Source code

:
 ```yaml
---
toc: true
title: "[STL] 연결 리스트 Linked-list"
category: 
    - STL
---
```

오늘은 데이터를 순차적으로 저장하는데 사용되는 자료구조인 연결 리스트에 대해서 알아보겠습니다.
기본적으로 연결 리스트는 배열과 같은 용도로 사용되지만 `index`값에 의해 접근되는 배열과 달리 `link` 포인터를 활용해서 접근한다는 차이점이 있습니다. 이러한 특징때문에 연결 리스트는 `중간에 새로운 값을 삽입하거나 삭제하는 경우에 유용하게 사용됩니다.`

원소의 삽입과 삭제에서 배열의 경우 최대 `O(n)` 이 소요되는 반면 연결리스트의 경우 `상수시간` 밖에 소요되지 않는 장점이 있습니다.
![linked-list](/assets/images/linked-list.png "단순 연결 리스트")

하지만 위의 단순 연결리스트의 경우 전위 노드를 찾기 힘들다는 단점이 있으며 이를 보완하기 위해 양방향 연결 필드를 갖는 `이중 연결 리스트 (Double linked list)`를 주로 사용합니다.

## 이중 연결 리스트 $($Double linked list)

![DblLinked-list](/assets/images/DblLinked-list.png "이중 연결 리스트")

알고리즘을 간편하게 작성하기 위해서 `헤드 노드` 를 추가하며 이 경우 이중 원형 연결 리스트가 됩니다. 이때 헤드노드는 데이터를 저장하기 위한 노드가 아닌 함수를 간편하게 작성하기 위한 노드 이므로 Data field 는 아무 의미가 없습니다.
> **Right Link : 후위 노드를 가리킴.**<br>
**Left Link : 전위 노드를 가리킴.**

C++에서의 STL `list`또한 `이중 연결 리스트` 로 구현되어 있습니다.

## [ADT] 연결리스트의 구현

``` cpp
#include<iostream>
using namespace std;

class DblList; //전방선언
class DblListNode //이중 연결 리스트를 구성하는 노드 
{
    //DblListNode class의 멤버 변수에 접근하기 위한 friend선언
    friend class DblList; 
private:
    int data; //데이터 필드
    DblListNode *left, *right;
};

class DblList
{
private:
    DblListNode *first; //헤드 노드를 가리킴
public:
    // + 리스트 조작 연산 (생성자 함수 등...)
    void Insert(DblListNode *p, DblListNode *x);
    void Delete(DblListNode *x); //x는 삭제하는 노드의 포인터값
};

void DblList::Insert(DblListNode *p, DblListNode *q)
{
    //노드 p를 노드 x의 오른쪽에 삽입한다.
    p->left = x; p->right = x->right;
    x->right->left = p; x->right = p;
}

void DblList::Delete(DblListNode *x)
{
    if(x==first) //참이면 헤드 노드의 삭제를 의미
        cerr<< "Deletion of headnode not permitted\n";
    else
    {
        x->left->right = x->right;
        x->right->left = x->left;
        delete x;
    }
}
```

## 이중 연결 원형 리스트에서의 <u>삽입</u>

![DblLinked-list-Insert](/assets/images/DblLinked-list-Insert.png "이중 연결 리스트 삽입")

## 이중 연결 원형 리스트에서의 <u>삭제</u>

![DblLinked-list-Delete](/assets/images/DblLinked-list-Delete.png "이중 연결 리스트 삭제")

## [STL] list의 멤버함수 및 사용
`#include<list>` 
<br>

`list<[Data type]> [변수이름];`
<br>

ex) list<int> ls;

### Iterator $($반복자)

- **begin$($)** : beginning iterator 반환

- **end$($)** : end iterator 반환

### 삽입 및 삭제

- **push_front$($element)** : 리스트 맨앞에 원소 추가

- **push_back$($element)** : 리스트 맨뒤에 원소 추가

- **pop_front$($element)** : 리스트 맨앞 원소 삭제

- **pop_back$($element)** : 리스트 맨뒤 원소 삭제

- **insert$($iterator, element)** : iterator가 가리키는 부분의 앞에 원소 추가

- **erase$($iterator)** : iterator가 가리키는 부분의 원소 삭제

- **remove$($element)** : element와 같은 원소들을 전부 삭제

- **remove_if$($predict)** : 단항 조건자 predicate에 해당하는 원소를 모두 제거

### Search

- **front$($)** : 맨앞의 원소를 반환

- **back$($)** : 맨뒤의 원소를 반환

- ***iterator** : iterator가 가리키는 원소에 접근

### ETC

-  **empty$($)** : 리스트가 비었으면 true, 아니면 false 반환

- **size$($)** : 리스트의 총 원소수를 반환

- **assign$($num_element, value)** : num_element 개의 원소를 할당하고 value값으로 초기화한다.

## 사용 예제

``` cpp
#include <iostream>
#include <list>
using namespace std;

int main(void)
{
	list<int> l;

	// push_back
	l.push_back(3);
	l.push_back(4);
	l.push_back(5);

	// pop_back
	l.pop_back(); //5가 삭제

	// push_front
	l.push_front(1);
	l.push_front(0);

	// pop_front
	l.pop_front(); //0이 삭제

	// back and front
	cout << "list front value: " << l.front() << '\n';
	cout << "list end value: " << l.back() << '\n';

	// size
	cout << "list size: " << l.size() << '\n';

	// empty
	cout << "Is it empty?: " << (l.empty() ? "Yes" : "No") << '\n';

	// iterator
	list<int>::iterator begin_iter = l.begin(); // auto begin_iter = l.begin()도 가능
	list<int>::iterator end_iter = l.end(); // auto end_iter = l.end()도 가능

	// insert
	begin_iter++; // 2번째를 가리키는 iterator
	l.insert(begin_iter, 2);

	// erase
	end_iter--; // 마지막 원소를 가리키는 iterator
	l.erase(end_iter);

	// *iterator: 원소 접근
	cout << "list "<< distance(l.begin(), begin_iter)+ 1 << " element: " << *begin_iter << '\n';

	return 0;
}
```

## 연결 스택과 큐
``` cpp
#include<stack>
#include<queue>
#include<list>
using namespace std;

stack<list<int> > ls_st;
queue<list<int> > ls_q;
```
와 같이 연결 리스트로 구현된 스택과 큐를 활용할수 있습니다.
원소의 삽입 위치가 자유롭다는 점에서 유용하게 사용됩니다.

# TASK DIRECTIONS:
Tally the lines of the material in which the word "데이터를" appears. Output the count alone.

# WRITTEN RESPONSE:
2